* [Problem description]: Which of the lines below contain the string "architecture"? Copy each one.

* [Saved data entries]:
------------------------------------

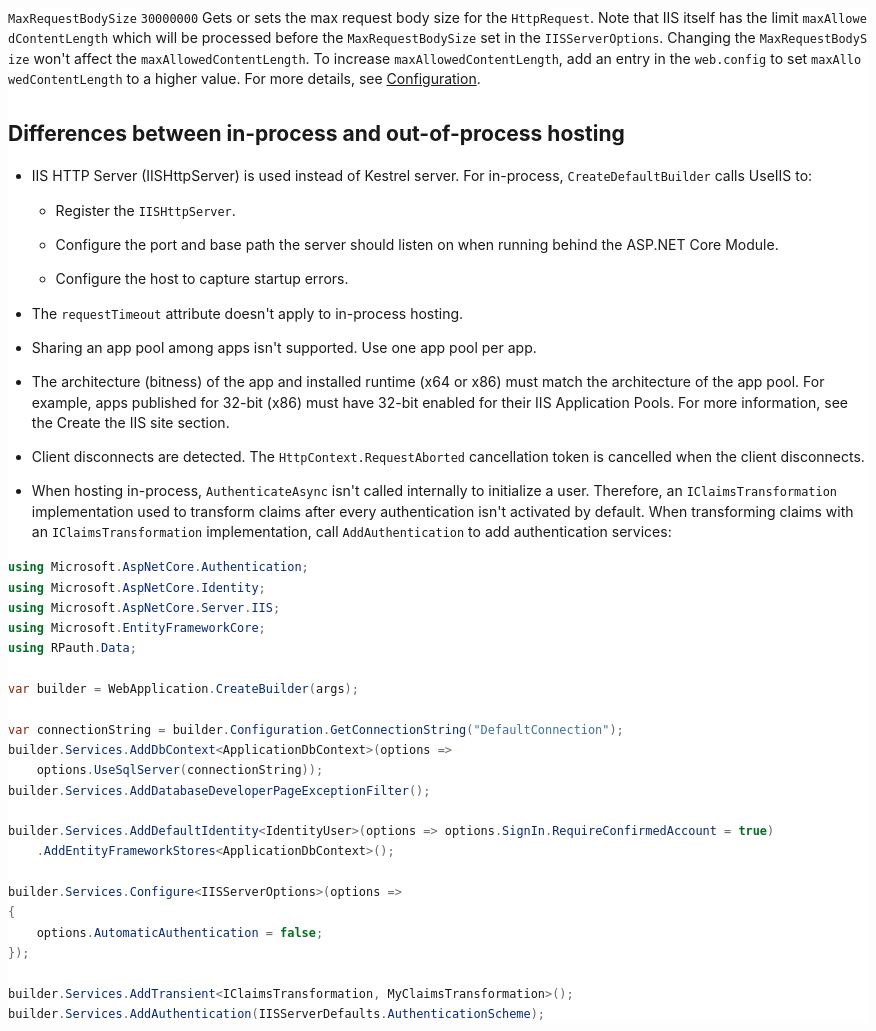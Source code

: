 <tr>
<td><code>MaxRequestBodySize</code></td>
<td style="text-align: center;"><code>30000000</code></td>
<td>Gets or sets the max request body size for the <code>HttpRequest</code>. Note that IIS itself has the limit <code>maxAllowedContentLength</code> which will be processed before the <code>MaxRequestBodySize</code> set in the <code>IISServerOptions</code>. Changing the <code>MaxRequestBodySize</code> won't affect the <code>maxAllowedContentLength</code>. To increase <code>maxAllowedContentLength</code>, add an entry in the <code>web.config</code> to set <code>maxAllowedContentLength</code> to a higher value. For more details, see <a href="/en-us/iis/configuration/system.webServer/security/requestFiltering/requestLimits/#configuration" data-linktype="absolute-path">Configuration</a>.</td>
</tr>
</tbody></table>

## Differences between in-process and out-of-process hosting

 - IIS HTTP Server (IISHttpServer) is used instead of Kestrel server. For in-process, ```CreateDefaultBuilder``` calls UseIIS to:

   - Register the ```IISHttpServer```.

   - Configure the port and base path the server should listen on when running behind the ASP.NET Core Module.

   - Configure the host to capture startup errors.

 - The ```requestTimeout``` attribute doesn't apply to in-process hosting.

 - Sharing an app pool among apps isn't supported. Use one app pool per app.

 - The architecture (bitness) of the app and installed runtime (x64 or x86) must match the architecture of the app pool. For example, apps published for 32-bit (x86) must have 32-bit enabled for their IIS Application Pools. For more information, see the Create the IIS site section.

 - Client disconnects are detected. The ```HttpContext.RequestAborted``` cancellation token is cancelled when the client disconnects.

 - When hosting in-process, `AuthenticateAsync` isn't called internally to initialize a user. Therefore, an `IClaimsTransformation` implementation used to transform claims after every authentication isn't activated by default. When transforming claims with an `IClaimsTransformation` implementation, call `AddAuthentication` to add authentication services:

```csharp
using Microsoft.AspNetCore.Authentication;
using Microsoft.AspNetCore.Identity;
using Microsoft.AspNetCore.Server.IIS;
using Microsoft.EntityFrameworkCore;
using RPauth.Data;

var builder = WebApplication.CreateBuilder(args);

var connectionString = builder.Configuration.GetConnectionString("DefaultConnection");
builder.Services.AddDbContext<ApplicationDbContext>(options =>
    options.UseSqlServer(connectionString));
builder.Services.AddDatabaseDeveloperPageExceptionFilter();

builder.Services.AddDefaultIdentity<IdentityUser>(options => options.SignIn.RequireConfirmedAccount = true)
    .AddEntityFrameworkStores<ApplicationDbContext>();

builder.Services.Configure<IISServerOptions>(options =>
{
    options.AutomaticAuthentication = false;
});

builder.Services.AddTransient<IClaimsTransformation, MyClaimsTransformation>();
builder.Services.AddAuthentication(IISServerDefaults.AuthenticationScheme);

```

------------------------------------

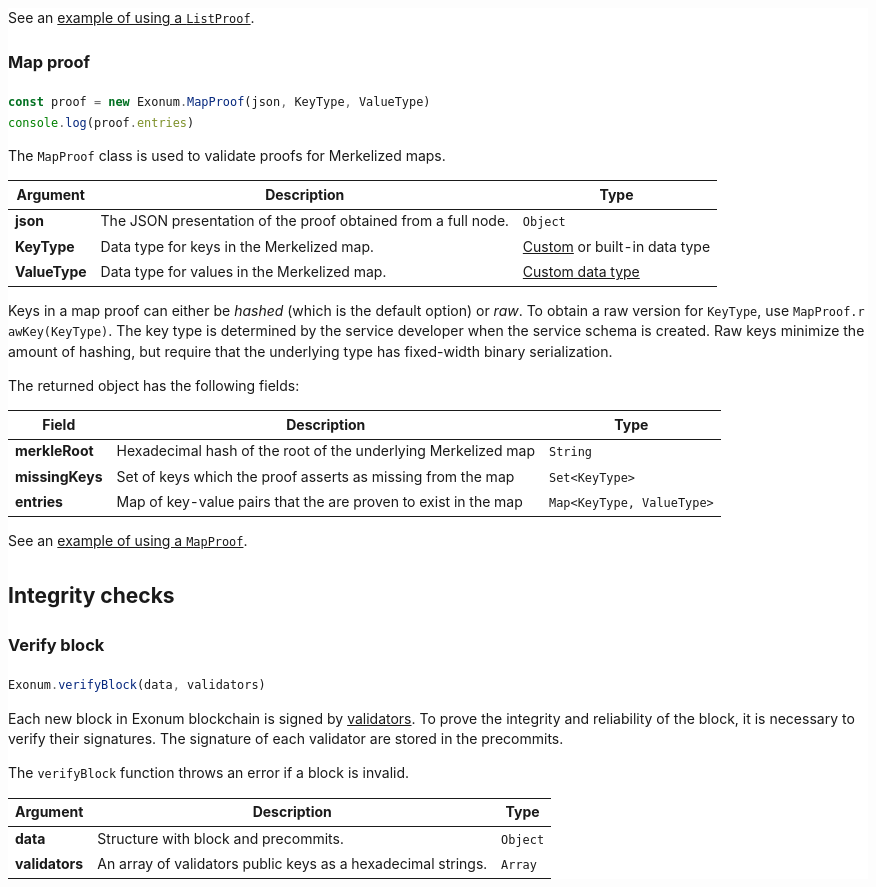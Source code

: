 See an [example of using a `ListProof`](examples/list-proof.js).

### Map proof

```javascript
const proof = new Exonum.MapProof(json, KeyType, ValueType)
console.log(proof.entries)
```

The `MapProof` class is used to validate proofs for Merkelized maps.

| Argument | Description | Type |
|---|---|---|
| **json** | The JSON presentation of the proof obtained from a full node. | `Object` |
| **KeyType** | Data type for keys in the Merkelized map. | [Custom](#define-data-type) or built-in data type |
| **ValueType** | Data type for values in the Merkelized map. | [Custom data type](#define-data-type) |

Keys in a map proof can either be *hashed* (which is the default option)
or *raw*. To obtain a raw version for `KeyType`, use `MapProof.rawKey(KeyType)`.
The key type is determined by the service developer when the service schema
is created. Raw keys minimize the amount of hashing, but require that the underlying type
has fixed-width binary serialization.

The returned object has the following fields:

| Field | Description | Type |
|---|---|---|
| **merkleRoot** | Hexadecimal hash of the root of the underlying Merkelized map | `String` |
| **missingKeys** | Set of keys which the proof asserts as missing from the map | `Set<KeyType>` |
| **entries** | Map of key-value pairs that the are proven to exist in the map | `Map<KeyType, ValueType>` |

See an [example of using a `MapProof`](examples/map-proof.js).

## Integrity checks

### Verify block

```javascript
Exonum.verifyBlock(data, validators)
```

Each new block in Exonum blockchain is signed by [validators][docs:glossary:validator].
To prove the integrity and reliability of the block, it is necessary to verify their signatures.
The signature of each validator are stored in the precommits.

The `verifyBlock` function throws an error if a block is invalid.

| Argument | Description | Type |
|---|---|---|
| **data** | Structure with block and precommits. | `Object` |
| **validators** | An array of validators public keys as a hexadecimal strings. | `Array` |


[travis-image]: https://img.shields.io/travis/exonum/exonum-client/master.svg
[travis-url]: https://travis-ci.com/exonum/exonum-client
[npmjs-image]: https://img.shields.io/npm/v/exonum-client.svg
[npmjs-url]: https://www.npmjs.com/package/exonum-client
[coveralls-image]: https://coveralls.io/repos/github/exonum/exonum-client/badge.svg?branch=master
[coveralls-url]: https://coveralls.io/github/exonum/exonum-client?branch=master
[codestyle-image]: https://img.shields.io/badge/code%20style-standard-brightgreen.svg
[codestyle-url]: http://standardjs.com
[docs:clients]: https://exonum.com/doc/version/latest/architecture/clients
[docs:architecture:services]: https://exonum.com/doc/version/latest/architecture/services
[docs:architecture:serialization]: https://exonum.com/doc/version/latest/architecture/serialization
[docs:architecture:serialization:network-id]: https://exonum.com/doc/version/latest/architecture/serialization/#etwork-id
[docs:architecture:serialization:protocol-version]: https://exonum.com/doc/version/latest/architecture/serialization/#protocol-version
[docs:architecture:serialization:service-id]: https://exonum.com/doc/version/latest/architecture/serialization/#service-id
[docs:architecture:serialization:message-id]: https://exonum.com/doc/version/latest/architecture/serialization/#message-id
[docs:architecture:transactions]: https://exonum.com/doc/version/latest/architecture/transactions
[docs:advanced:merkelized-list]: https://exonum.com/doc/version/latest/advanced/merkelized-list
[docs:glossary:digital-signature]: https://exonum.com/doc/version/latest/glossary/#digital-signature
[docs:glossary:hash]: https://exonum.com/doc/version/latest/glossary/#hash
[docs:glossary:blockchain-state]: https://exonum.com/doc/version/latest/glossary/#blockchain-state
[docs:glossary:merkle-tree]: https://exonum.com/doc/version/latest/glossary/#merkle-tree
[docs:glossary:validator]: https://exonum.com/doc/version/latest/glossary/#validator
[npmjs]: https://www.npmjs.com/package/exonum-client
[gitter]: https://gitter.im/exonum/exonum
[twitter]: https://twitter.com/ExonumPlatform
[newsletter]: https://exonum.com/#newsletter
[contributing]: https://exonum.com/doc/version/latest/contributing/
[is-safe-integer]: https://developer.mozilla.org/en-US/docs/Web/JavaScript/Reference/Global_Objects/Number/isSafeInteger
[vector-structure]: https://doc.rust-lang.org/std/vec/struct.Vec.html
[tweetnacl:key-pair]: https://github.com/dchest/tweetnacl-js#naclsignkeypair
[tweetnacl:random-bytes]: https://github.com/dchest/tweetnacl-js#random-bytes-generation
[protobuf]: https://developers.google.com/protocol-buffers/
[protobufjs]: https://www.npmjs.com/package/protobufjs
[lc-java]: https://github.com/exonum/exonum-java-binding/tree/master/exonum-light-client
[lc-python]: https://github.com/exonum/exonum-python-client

------------------------------------

* [Reply]:
 - The architecture (bitness) of the app and installed runtime (x64 or x86) must match the architecture of the app pool. For example, apps published for 32-bit (x86) must have 32-bit enabled for their IIS Application Pools. For more information, see the Create the IIS site section.
[docs:clients]: https://exonum.com/doc/version/latest/architecture/clients
[docs:architecture:services]: https://exonum.com/doc/version/latest/architecture/services
[docs:architecture:serialization]: https://exonum.com/doc/version/latest/architecture/serialization
[docs:architecture:serialization:network-id]: https://exonum.com/doc/version/latest/architecture/serialization/#etwork-id
[docs:architecture:serialization:protocol-version]: https://exonum.com/doc/version/latest/architecture/serialization/#protocol-version
[docs:architecture:serialization:service-id]: https://exonum.com/doc/version/latest/architecture/serialization/#service-id
[docs:architecture:serialization:message-id]: https://exonum.com/doc/version/latest/architecture/serialization/#message-id
[docs:architecture:transactions]: https://exonum.com/doc/version/latest/architecture/transactions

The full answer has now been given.